### What you need to do
Repeat the listing exactly. Any picture in it should be left out of the copy.

- Opening Delimiter -

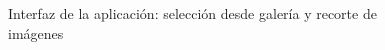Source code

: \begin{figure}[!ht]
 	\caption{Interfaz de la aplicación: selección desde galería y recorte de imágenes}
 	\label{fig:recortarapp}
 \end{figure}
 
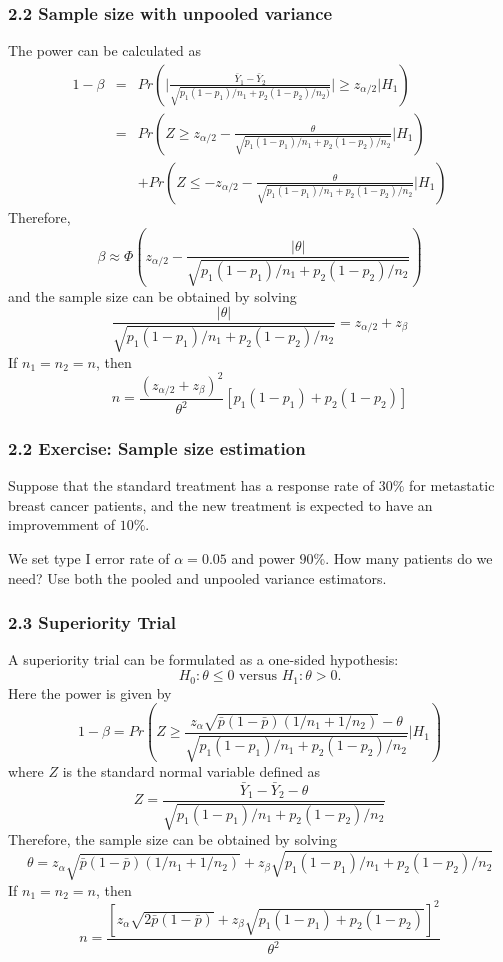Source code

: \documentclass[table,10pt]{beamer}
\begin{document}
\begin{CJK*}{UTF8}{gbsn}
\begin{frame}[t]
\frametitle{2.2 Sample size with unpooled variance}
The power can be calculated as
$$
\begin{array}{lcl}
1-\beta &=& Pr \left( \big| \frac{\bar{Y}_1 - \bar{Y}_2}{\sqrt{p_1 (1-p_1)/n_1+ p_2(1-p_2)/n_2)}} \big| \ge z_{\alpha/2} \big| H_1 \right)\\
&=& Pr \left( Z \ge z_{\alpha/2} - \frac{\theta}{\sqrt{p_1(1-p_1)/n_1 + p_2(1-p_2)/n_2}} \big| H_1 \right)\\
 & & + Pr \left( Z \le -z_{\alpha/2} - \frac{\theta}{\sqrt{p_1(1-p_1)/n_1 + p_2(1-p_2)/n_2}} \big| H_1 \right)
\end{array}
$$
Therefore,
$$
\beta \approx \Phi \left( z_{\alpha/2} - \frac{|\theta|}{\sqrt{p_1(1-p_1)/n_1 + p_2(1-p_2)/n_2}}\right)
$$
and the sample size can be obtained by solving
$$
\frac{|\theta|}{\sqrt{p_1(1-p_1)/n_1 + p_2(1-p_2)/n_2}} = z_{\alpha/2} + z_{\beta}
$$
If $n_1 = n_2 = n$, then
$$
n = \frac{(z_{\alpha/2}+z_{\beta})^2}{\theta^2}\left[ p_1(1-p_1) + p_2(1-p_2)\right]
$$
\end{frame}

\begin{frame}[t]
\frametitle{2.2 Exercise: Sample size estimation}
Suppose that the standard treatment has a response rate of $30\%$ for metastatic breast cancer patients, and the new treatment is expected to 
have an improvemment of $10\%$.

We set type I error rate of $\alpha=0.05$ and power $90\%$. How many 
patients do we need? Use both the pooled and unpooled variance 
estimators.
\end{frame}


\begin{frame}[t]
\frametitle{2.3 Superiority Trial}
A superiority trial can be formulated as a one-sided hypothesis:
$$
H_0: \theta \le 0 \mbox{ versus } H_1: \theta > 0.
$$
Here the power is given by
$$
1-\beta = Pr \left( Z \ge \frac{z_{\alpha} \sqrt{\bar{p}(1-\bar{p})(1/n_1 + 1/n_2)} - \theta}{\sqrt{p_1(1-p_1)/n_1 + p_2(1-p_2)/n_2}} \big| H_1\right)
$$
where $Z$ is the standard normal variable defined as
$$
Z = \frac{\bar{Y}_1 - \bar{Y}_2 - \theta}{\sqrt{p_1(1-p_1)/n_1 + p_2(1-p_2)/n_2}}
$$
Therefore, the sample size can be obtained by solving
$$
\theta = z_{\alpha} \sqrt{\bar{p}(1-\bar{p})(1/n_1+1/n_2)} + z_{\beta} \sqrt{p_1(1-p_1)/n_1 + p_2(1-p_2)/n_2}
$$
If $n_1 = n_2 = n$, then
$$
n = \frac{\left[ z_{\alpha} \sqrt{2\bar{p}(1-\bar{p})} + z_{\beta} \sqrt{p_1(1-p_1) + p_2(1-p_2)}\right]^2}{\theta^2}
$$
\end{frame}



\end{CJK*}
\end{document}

- Closing Delimiter -

### Answer box
Source code

: \begin{figure}[!ht]
 	\caption{Interfaz de la aplicación: selección desde galería y recorte de imágenes}
 	\label{fig:recortarapp}
 \end{figure}
 
Source code

: \documentclass[table,10pt]{beamer}
\begin{document}
\begin{CJK*}{UTF8}{gbsn}
\begin{frame}[t]
\frametitle{2.2 Sample size with unpooled variance}
The power can be calculated as
$$
\begin{array}{lcl}
1-\beta &=& Pr \left( \big| \frac{\bar{Y}_1 - \bar{Y}_2}{\sqrt{p_1 (1-p_1)/n_1+ p_2(1-p_2)/n_2)}} \big| \ge z_{\alpha/2} \big| H_1 \right)\\
&=& Pr \left( Z \ge z_{\alpha/2} - \frac{\theta}{\sqrt{p_1(1-p_1)/n_1 + p_2(1-p_2)/n_2}} \big| H_1 \right)\\
 & & + Pr \left( Z \le -z_{\alpha/2} - \frac{\theta}{\sqrt{p_1(1-p_1)/n_1 + p_2(1-p_2)/n_2}} \big| H_1 \right)
\end{array}
$$
Therefore,
$$
\beta \approx \Phi \left( z_{\alpha/2} - \frac{|\theta|}{\sqrt{p_1(1-p_1)/n_1 + p_2(1-p_2)/n_2}}\right)
$$
and the sample size can be obtained by solving
$$
\frac{|\theta|}{\sqrt{p_1(1-p_1)/n_1 + p_2(1-p_2)/n_2}} = z_{\alpha/2} + z_{\beta}
$$
If $n_1 = n_2 = n$, then
$$
n = \frac{(z_{\alpha/2}+z_{\beta})^2}{\theta^2}\left[ p_1(1-p_1) + p_2(1-p_2)\right]
$$
\end{frame}

\begin{frame}[t]
\frametitle{2.2 Exercise: Sample size estimation}
Suppose that the standard treatment has a response rate of $30\%$ for metastatic breast cancer patients, and the new treatment is expected to 
have an improvemment of $10\%$.

We set type I error rate of $\alpha=0.05$ and power $90\%$. How many 
patients do we need? Use both the pooled and unpooled variance 
estimators.
\end{frame}


\begin{frame}[t]
\frametitle{2.3 Superiority Trial}
A superiority trial can be formulated as a one-sided hypothesis:
$$
H_0: \theta \le 0 \mbox{ versus } H_1: \theta > 0.
$$
Here the power is given by
$$
1-\beta = Pr \left( Z \ge \frac{z_{\alpha} \sqrt{\bar{p}(1-\bar{p})(1/n_1 + 1/n_2)} - \theta}{\sqrt{p_1(1-p_1)/n_1 + p_2(1-p_2)/n_2}} \big| H_1\right)
$$
where $Z$ is the standard normal variable defined as
$$
Z = \frac{\bar{Y}_1 - \bar{Y}_2 - \theta}{\sqrt{p_1(1-p_1)/n_1 + p_2(1-p_2)/n_2}}
$$
Therefore, the sample size can be obtained by solving
$$
\theta = z_{\alpha} \sqrt{\bar{p}(1-\bar{p})(1/n_1+1/n_2)} + z_{\beta} \sqrt{p_1(1-p_1)/n_1 + p_2(1-p_2)/n_2}
$$
If $n_1 = n_2 = n$, then
$$
n = \frac{\left[ z_{\alpha} \sqrt{2\bar{p}(1-\bar{p})} + z_{\beta} \sqrt{p_1(1-p_1) + p_2(1-p_2)}\right]^2}{\theta^2}
$$
\end{frame}



\end{CJK*}
\end{document}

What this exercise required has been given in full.